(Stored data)
========
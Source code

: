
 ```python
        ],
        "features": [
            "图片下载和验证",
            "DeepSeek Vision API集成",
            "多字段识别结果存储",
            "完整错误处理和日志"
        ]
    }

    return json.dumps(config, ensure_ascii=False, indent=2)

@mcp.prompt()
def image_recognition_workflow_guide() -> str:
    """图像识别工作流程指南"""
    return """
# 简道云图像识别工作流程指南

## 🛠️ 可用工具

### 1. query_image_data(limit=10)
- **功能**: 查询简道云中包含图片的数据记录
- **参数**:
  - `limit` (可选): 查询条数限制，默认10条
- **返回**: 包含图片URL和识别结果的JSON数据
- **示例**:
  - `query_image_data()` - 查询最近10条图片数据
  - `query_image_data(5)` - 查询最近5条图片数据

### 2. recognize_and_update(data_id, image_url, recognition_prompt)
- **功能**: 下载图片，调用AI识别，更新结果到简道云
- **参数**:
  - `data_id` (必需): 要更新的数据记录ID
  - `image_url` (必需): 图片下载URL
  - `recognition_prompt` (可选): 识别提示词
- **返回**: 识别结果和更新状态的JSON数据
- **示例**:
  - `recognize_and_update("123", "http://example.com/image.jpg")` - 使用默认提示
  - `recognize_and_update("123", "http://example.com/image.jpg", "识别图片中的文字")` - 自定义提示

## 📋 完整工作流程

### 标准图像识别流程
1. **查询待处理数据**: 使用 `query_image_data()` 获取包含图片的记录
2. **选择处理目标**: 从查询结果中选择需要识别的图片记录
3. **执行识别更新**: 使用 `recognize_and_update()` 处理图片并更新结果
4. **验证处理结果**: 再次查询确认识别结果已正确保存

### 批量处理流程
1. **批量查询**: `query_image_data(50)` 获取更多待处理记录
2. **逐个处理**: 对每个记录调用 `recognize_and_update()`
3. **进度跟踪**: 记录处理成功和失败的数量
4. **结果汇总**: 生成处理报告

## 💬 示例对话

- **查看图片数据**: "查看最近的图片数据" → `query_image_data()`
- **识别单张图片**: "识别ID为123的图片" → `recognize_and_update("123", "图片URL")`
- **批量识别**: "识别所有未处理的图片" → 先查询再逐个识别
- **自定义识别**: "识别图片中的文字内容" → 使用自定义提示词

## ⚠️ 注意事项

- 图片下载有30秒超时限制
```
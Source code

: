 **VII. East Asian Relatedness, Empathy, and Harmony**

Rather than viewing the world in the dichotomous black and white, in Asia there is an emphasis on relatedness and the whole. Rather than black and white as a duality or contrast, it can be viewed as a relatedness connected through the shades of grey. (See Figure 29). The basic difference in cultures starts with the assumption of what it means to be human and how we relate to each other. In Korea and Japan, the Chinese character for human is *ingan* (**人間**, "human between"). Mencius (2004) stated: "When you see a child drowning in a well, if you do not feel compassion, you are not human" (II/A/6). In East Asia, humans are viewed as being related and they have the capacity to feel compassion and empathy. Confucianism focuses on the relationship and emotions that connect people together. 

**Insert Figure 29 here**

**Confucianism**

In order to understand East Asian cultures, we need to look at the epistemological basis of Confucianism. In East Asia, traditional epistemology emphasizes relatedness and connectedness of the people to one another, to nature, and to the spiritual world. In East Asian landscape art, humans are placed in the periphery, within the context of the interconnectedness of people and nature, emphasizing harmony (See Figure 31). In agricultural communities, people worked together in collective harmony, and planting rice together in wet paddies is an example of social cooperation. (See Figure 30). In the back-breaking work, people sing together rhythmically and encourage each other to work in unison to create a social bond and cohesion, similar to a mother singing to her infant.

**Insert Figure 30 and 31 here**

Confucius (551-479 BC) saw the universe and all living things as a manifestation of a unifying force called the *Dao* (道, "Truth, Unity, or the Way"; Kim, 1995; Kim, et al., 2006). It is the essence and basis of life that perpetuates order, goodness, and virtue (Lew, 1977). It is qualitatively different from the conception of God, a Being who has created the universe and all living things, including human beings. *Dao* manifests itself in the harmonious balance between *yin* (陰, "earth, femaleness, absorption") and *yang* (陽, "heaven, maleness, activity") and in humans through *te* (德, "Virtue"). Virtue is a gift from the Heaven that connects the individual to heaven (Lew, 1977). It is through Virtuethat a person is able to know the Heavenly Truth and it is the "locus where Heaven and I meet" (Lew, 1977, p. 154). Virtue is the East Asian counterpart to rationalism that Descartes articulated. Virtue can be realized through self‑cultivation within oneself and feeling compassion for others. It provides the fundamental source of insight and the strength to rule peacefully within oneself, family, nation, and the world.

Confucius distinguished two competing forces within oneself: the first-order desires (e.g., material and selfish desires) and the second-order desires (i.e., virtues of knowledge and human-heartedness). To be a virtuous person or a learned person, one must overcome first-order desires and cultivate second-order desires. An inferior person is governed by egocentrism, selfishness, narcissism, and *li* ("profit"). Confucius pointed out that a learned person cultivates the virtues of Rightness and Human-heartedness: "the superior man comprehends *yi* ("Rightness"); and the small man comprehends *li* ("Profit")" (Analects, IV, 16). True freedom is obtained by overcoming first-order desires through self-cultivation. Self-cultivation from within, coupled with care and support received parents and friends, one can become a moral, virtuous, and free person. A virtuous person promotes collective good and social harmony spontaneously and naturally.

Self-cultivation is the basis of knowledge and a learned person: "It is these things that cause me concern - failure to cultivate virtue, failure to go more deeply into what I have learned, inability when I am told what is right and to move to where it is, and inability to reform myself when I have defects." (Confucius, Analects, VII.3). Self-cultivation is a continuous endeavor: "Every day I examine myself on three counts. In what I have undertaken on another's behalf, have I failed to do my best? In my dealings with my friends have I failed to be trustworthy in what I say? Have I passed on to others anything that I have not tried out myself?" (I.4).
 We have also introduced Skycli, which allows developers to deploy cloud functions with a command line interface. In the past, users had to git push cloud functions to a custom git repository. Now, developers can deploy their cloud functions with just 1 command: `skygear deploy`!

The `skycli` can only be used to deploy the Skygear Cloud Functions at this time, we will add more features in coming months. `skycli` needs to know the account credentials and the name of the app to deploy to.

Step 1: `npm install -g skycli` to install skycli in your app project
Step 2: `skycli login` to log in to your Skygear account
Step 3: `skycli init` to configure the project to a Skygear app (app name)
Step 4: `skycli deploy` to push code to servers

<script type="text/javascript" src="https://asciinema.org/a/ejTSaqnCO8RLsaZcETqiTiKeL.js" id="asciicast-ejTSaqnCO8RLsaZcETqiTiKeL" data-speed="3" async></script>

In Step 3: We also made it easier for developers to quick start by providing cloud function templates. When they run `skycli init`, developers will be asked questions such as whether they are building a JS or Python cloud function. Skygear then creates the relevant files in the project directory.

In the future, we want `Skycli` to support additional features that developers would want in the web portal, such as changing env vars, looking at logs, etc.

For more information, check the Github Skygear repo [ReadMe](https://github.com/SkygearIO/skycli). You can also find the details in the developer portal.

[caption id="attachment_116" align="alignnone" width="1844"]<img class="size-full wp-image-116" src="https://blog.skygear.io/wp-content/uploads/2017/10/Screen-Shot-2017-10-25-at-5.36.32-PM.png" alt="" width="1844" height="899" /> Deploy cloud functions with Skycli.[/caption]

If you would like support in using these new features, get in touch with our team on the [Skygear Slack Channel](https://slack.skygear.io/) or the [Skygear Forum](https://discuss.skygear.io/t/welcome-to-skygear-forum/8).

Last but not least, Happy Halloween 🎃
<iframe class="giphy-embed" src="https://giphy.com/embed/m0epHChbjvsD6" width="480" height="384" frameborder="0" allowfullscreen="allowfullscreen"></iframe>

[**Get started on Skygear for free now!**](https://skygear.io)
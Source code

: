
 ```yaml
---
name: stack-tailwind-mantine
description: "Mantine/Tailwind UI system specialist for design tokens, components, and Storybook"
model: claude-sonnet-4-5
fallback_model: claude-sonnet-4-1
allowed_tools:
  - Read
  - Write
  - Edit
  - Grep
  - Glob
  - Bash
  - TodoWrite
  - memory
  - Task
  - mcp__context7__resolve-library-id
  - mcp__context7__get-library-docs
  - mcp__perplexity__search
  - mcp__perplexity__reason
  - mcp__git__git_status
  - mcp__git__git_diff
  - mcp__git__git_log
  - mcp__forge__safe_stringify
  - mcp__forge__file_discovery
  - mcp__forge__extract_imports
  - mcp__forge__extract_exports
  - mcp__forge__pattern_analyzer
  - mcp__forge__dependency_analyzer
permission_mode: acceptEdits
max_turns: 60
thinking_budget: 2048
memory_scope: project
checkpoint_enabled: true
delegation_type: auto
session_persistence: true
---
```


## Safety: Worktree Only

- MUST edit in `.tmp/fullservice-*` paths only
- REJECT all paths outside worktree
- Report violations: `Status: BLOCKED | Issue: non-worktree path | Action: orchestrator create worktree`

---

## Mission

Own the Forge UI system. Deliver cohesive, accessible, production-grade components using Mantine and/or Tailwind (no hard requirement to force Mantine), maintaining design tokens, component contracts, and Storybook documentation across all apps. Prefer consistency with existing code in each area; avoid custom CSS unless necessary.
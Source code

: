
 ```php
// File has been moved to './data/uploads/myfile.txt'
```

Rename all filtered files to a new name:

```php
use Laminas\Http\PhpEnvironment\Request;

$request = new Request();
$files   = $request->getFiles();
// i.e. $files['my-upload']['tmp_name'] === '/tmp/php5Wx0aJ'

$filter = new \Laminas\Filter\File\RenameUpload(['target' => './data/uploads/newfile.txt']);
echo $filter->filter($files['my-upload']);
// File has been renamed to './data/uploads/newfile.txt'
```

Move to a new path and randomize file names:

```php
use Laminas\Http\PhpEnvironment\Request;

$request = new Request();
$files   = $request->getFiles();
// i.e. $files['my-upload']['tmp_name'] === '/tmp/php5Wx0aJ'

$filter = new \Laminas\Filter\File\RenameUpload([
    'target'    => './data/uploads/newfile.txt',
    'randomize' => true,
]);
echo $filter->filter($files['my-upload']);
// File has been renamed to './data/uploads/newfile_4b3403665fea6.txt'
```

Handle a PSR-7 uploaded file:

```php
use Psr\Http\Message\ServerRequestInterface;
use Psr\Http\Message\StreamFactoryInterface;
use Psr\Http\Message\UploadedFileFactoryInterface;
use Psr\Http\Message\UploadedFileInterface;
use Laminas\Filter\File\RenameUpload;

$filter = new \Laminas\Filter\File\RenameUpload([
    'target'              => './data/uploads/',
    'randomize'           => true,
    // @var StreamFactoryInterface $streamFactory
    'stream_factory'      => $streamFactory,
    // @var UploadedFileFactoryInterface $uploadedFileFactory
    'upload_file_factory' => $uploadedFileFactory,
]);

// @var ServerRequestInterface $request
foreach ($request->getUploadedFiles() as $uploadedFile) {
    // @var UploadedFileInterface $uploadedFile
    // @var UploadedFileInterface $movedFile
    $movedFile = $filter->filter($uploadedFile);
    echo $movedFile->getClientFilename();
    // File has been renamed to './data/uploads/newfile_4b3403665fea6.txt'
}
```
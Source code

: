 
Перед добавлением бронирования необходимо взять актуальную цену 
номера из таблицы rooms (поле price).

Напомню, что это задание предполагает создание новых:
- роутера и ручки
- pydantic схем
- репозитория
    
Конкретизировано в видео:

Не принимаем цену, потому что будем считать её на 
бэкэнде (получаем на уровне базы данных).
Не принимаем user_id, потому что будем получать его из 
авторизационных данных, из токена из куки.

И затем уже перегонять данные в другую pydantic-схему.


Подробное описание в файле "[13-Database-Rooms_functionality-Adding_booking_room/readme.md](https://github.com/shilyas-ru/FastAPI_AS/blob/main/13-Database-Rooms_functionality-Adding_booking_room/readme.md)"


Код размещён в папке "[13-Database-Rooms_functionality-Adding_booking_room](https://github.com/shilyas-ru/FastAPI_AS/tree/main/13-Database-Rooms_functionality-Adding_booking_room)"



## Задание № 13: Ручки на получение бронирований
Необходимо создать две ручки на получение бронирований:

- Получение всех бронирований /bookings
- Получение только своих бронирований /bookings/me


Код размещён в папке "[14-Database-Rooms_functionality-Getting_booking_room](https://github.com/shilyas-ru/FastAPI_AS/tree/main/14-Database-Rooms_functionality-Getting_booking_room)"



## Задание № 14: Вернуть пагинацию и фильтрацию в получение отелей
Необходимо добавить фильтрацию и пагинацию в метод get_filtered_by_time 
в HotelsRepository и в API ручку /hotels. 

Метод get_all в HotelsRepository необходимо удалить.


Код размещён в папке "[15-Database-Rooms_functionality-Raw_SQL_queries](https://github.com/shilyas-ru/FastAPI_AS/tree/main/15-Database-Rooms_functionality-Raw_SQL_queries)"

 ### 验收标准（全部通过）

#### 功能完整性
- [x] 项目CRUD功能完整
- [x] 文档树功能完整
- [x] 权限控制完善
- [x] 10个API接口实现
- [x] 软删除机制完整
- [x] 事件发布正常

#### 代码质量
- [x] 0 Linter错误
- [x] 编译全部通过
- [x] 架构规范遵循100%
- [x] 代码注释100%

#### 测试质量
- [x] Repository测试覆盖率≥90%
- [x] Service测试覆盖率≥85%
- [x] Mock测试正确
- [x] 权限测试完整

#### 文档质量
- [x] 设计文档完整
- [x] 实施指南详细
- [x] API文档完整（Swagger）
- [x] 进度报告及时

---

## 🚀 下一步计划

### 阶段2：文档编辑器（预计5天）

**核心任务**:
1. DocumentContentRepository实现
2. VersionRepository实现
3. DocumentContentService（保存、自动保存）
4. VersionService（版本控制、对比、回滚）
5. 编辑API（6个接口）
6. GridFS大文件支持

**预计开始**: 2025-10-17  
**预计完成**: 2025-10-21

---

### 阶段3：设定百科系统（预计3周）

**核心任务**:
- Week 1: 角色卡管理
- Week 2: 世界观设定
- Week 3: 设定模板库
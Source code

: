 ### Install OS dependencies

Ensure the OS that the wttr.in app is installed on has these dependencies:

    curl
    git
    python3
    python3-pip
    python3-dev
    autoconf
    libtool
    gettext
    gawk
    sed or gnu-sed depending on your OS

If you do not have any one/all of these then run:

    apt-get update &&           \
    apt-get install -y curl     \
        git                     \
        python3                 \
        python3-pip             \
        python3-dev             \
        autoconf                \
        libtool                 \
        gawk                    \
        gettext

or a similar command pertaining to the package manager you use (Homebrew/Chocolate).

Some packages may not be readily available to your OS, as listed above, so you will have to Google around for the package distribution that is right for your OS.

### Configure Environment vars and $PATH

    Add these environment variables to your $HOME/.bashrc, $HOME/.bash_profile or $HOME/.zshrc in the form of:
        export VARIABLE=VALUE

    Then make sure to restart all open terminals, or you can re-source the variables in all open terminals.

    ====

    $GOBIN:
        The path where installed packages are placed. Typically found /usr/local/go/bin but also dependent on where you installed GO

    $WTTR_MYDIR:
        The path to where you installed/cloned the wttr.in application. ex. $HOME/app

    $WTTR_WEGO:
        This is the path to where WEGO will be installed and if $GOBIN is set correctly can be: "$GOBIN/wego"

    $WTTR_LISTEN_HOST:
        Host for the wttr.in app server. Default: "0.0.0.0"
========
TASK BRIEF: What lines in the entries above hold "been"? Copy every one.

SOLUTION:
// File has been moved to './data/uploads/myfile.txt'
// File has been renamed to './data/uploads/newfile.txt'
// File has been renamed to './data/uploads/newfile_4b3403665fea6.txt'
    // File has been renamed to './data/uploads/newfile_4b3403665fea6.txt'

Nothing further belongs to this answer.